3-symphony.live-728x90-nl

Moeizaam vervolg
Voor Weinberg had de na de dood van Stalin geleidelijk en dan nog mondjesmaat intredende ‘dooi’ slechts beperkte betekenis. Hij trok zich terug op zijn eigen veste, componeerde nog maar nauwelijks. Gedwee nam hij wel opdrachten aan van de Componistenbond, bestaande uit propagandistisch werk afgewisseld door (teken)film- en circusmuziek, waarmee hij overigens veel succes oogstte. Het merkwaardige daarbij was dat die muziek zelfs veel bekender werd dan de naam van de componist! Het pakte ook uit als een grote tegenstelling: die opgewekte film- en circusmuziek versus de zwaarmoedige, zelfs uiterst sombere klanken zoals die uit zijn overige oeuvre opwellen. Dat zijn financiële omstandigheden in die tijd zeker niet ongunstig waren (hij verdiende een aardige duit met zijn populaire muziek) maakte hem nog geen gelukkig mens.

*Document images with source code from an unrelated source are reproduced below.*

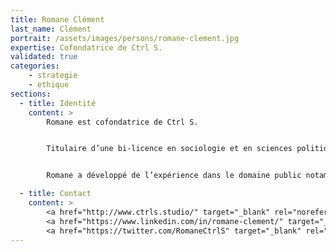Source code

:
 ```yaml
---
title: Romane Clément
last_name: Clément
portrait: /assets/images/persons/romane-clement.jpg
expertise: Cofondatrice de Ctrl S.
validated: true
categories:
    - strategie
    - ethique
sections:
  - title: Identité
    content: >
        Romane est cofondatrice de Ctrl S.


        Titulaire d’une bi-licence en sociologie et en sciences politiques, Romane intègre Sciences Po Paris en master Ressources Humaines avant de se diriger vers le master Innovation et Transformation Numérique (ITN) qu’elle obtient en décembre 2019 tout en assurant son mandat de présidente de We_Start, l’association d’entrepreneuriat de Sciences Po Paris. Romane poursuit ses études à Strate École de Design et obtient un diplôme de designer d’espaces.


        Romane a développé de l’expérience dans le domaine public notamment à la Sécurité Sociale et à l’Ambassade de France à Londres où elle a pu mettre en application ses connaissances en droit, politiques publiques et économie. Elle a également travaillé pour Sofitel en transformation talent & culture et numérique.

  - title: Contact
    content: >
        <a href="http://www.ctrls.studio/" target="_blank" rel="noreferrer">Site</a> –
        <a href="https://www.linkedin.com/in/romane-clement/" target="_blank" rel="noreferrer">LinkedIn</a> –
        <a href="https://twitter.com/RomaneCtrlS" target="_blank" rel="noreferrer">Twitter</a>
---
```

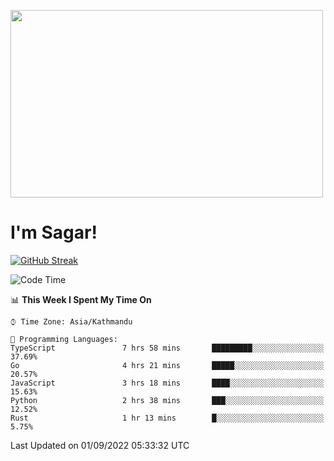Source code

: 
<img src="https://media.giphy.com/media/3ornk57KwDXf81rjWM/giphy.gif" width="500" height="300" frameBorder="0" class="giphy-embed" allowFullScreen></img>

#   I'm Sagar!
[![GitHub Streak](https://github-readme-streak-stats.herokuapp.com/?user=sgr2848)](https://git.io/streak-stats)
<!--START_SECTION:waka-->
![Code Time](http://img.shields.io/badge/Code%20Time-2%2C773%20hrs%2018%20mins-blue)

📊 **This Week I Spent My Time On** 

```text
⌚︎ Time Zone: Asia/Kathmandu

💬 Programming Languages: 
TypeScript               7 hrs 58 mins       █████████░░░░░░░░░░░░░░░░   37.69% 
Go                       4 hrs 21 mins       █████░░░░░░░░░░░░░░░░░░░░   20.57% 
JavaScript               3 hrs 18 mins       ████░░░░░░░░░░░░░░░░░░░░░   15.63% 
Python                   2 hrs 38 mins       ███░░░░░░░░░░░░░░░░░░░░░░   12.52% 
Rust                     1 hr 13 mins        █░░░░░░░░░░░░░░░░░░░░░░░░   5.75%

```


 Last Updated on 01/09/2022 05:33:32 UTC
<!--END_SECTION:waka-->
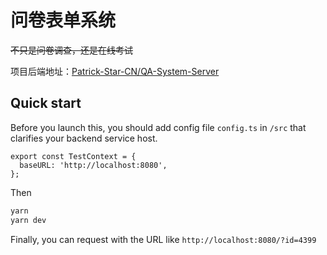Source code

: # 问卷表单系统

~~不只是问卷调查，还是在线考试~~

项目后端地址：[Patrick-Star-CN/QA-System-Server
](https://github.com/Patrick-Star-CN/QA-System-Server)

## Quick start

Before you launch this, you should add config file `config.ts` in `/src` that clarifies your backend service host.

```tsx
export const TestContext = {
  baseURL: 'http://localhost:8080',
};
```

Then

```bash
yarn
yarn dev
```

Finally, you can request with the URL like `http://localhost:8080/?id=4399`

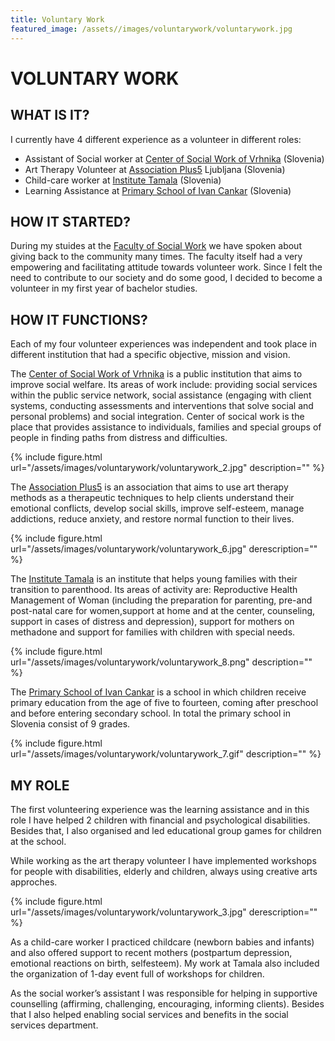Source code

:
 ```yaml
---
title: Voluntary Work
featured_image: /assets//images/voluntarywork/voluntarywork.jpg
---
```

# VOLUNTARY WORK

## WHAT IS IT?

I currently have 4 different experience as a volunteer in different roles:

- Assistant of Social worker at [Center of Social Work of Vrhnika](http://www.csd-vrhnika.com/) (Slovenia)
- Art Therapy Volunteer at [Association Plus5](https://pomoczumetnostjo.blogspot.pt/) Ljubljana (Slovenia)
- Child-care worker at [Institute Tamala](http://www.prostovoljstvo.org/index.php?t=itemOrganization&uid=3847) (Slovenia)
- Learning Assistance at [Primary School of Ivan Cankar](http://www.osivanacankarja.si/) (Slovenia)


## HOW IT STARTED?

During my stuides at the [Faculty of Social Work](https://www.fsd.uni-lj.si/) we have spoken about giving back to the community many times. The faculty itself had a very empowering and facilitating attitude towards volunteer work. Since I felt the need to contribute to our society and do some good, I decided to become a volunteer in my first year of bachelor studies.

## HOW IT FUNCTIONS?

Each of my four volunteer experiences was independent and took place in different institution that had a specific objective, mission and vision. 

The [Center of Social Work of Vrhnika](http://www.csd-vrhnika.com/) is a public institution that aims to improve social welfare. Its areas of work include: providing social services within the public service network, social assistance (engaging with client systems, conducting assessments and interventions that solve social and personal problems) and social integration. 
Center of socical work is the place that provides assistance to individuals, families and special groups of people in finding paths from distress and difficulties.

{% include figure.html url="/assets/images/voluntarywork/voluntarywork_2.jpg" description="" %}

The [Association Plus5](https://pomoczumetnostjo.blogspot.pt/) is an association that aims to use art therapy methods as a therapeutic techniques to help clients understand their emotional conflicts, develop social skills, improve self-esteem, manage addictions, reduce anxiety, and restore normal function to their lives.

{% include figure.html url="/assets/images/voluntarywork/voluntarywork_6.jpg" derescription="" %}

The [Institute Tamala](http://www.prostovoljstvo.org/index.php?t=itemOrganization&uid=3847) is an institute that helps young families with their transition to parenthood. Its areas of activity are: Reproductive Health Management of Woman (including the preparation for parenting, pre-and post-natal care for women,support at home and at the center, counseling, support in cases of distress and depression), support for mothers on methadone and support for families with children with special needs.


{% include figure.html url="/assets/images/voluntarywork/voluntarywork_8.png" description="" %}

The [Primary School of Ivan Cankar](http://www.osivanacankarja.si/) is a school in which children receive primary education from the age of five to fourteen, coming after preschool and before entering secondary school. In total the primary school in Slovenia consist of 9 grades. 


{% include figure.html url="/assets/images/voluntarywork/voluntarywork_7.gif" description="" %}


## MY ROLE

The first volunteering experience was the learning assistance and in this role I have helped 2 children with financial and psychological disabilities. Besides that, I also organised and led educational group games for children at the school.

While working as the art therapy volunteer I have implemented workshops for people with disabilities, elderly and children, always using creative arts approches.

{% include figure.html url="/assets/images/voluntarywork/voluntarywork_3.jpg" derescription="" %}

As a child-care worker I practiced childcare (newborn babies and infants) and also offered support to recent mothers (postpartum depression, emotional reactions on birth, selfesteem). My work at Tamala also included the organization of 1-day event full of workshops for children.

As the social worker’s assistant I was responsible for helping in supportive counselling (affirming, challenging, encouraging, informing clients). Besides that I also helped enabling social services and benefits in the social services department.

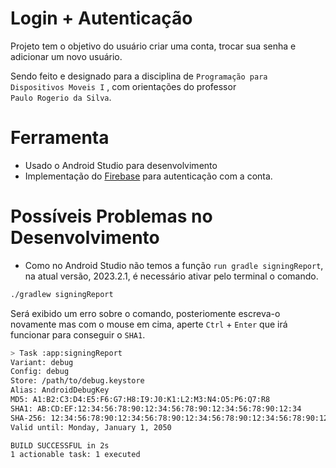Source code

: # Login + Autenticação 

Projeto tem o objetivo do usuário criar uma conta, trocar sua senha e adicionar um novo usuário.

Sendo feito e designado para a disciplina de `Programação para Dispositivos Moveis I` , com orientações do professor  
`Paulo Rogerio da Silva`.

# Ferramenta

- Usado o Android Studio para desenvolvimento
- Implementação do [Firebase](https://firebase.google.com/?hl=pt-br) para autenticação com a conta.

# Possíveis Problemas no Desenvolvimento
- Como no Android Studio não temos a função `run gradle signingReport`, na atual versão, 2023.2.1, é necessário ativar pelo terminal o comando.

```bash
./gradlew signingReport
```
Será exibido um erro sobre o comando, posteriomente escreva-o novamente mas com o mouse em cima, aperte `Ctrl` + `Enter` que irá funcionar para conseguir o `SHA1`.

```bash
> Task :app:signingReport
Variant: debug
Config: debug
Store: /path/to/debug.keystore
Alias: AndroidDebugKey
MD5: A1:B2:C3:D4:E5:F6:G7:H8:I9:J0:K1:L2:M3:N4:O5:P6:Q7:R8
SHA1: AB:CD:EF:12:34:56:78:90:12:34:56:78:90:12:34:56:78:90:12:34
SHA-256: 12:34:56:78:90:12:34:56:78:90:12:34:56:78:90:12:34:56:78:90:12:34:56:78:90:12:34:56:78:90:12:34
Valid until: Monday, January 1, 2050

BUILD SUCCESSFUL in 2s
1 actionable task: 1 executed



```
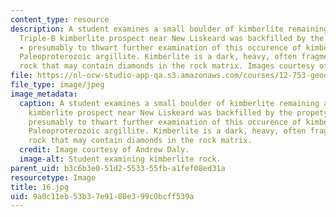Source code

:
 ```yaml
---
content_type: resource
description: A student examines a small boulder of kimberlite remaining after the
  Triple-B kimberlite prospect near New Liskeard was backfilled by the propety holders
  - presumably to thwart further examination of this occurence of kimberlite intruding
  Paleoproterozoic argillite. Kimberlite is a dark, heavy, often fragmented igneous
  rock that may contain diamonds in the rock matrix. Images courtesy of Andrew Daly.
file: https://ol-ocw-studio-app-qa.s3.amazonaws.com/courses/12-753-geodynamics-seminar-spring-2005/9a0c11eb53b37e9180e399c0bcff539a_16.jpg
file_type: image/jpeg
image_metadata:
  caption: A student examines a small boulder of kimberlite remaining after the Triple-B
    kimberlite prospect near New Liskeard was backfilled by the propety holders -
    presumably to thwart further examination of this occurence of kimberlite intruding
    Paleoproterozoic argillite. Kimberlite is a dark, heavy, often fragmented igneous
    rock that may contain diamonds in the rock matrix.
  credit: Image courtesy of Andrew Daly.
  image-alt: Student examining kimberlite rock.
parent_uid: b3c6b3e0-51d2-5533-55fb-a1fef08ed31a
resourcetype: Image
title: 16.jpg
uid: 9a0c11eb-53b3-7e91-80e3-99c0bcff539a
---
```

Irina en Dmitri Sjostakovitsj en Weinberg (Moskou, ca. 1965)

Groeiende betekenis
n de loop van februari 1956, onder het bewind van de nieuwe partijleider Chroesjtsjov, mocht de ‘dooi’ dan een nieuwe fase zijn ingegaan en culturele uitwisseling met het vrije Westen mogelijk zijn geworden, dat betekende nog niet dat de muziek van Weinberg daardoor in West-Europa aan betekenis won. Eerst in het begin van de jaren negentig kwam die, eerst aarzelend, op gang dankzij het Britse muzieklabel Olympia dat in het daaropvolgende decennium veel muziek van Weinberg uitbracht. Het bleek tevens de motor voor Weinbergs naamsbekendheid als Pools-Russische componist van joodse origine. Het kwam er zelfs van dat zijn werk dan eindelijk meer en meer werd gespeeld op de vele concertpodia, het aantal westerse musici groeide dat het publiek ermee in aanraking bracht. Voor Weinberg zal het nauwelijks betekenis hebben gehad: het was voor hem gewoonweg te laat. Hij leed al geruime tijd aan ruggenmerg-tbc, kampte daarbij voortdurend met allerlei tegenslagen (ook in zijn privéleven) en bracht, in eigen land vrijwel vergeten, zijn laatste levensjaren in grote eenzaamheid en somberheid door.

Het einde
Na het uiteenvallen van de Sovjet-Unie in december 1991 en het spoedig daarop opheffen van de Componistenbond wachtte hem bovendien een groot verlies aan inkomsten, waarna tot overmaat van ramp ook nog die uit o.a. de film wegvielen (jonge, eigentijdse filmcomponisten genoten intussen bij de filmproducenten verreweg de voorkeur). Kommer en kwel, het hield maar niet op. Een jaar voor zijn dood was hij vrijwel onafgebroken bedlegerig, leed hij aan een ernstige vorm van aderverkalking en aan hartfalen. Op 26 februari 1996 overleed Weinberg in Moskou, hij werd 76.

Vier cellosonates
Deze verre van fortuinlijke levensgeschiedenis (waarvan de misère nog veel verder reikt dan ik hier heb geschetst) en de muziek die daarvan merendeels de onmiskenbare weerspiegeling vormt, is uiteraard ook niet aan deze vier sonates voorbijgegaan, voltooid in respectievelijk 1960 (op. 72), 1971 (op. 106), 1977 (op. 121, de tweede versie), en 1986 (op. 140bis, na een ingrijpende revisie van op. 140 uit 1985). Ze omvatten een tijdspanne van precies een kwarteeuw: op. 72 ontstond tijdens de door Chroesjtsjov geïnitieerde ‘dooi’ (ingeleid door het 20 ste partijcongres) en op. 140 onder het bewind van Gorbatsjov, die net was aangetreden als secretaris-generaal van de Communistische Partij van de Sovjet-Unie.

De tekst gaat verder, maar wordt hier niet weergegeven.